The Most Famous Malwares in APTA

During my talks and during my daily working life people asks me about the most interesting Malware used to perform Advanced Persistent Targeted Attacks (APTA). So I decided to give my personal answer in this post, beeing concious that things would change pretty soon.

Lets start with Stuxnet, maybe one of the most known APTA known in the history, also responsible to giving pubblic begin to the cyber-espionage.

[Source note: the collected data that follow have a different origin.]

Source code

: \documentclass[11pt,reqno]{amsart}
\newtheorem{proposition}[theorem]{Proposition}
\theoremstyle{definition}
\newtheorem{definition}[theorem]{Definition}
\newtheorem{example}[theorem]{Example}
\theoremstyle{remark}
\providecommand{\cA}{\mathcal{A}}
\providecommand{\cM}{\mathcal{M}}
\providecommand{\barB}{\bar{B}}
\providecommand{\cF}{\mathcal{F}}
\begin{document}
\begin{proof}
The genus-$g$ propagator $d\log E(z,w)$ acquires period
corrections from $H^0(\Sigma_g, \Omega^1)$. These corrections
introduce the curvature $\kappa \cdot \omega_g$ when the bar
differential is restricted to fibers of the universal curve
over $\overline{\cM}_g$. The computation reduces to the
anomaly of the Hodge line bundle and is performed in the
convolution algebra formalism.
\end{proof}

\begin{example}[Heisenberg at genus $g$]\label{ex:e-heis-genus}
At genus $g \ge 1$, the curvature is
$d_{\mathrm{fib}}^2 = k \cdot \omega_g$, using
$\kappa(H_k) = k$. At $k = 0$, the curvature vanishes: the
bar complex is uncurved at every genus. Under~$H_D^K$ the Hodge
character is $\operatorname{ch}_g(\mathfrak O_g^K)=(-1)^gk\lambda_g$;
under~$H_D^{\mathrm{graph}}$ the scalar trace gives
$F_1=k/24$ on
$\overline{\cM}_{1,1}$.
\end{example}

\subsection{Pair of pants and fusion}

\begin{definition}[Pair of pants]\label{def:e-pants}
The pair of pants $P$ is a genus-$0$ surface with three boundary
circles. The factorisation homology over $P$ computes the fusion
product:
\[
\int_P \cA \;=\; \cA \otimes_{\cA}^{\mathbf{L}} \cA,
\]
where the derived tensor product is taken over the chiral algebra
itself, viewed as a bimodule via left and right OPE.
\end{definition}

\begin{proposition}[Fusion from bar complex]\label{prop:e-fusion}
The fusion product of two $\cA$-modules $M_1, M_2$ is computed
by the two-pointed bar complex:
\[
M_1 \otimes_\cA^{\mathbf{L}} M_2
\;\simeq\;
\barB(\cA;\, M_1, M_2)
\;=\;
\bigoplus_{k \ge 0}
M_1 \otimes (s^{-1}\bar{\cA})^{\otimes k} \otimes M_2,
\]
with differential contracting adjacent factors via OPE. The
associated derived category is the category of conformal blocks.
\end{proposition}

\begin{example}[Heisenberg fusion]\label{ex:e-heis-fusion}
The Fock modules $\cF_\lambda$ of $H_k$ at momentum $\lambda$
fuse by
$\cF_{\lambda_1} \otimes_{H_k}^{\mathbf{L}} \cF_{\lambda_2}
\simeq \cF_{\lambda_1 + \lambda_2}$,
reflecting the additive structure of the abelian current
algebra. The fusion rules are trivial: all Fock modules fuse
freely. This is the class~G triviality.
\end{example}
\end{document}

Stuxnet is a computer worm that was discovered in June 2010. It was designed to attack industrial Programmable Logic Controllers or PLCs. PLCs allow the automation of electromechanical processes such as those used to control machinery on factory assembly lines, amusement rides, or centrifuges for separating nuclear material. Exploiting four zero-day flaws, Stuxnet functions by targeting machines using the Microsoft Windows operating system and networks, then seeking out Siemens Step7 software. Stuxnet reportedly compromised Iranian PLCs, collecting information on industrial systems and causing the fast-spinning centrifuges to tear themselves apart. Stuxnet’s design and architecture are not domain-specific and it could be tailored as a platform for attacking modern SCADA and PLC systems (e.g. in the automobile or power plants), the majority of which reside in Europe, Japan and the US.Stuxnet reportedly ruined almost one-fifth of Iran's nuclear centrifuges.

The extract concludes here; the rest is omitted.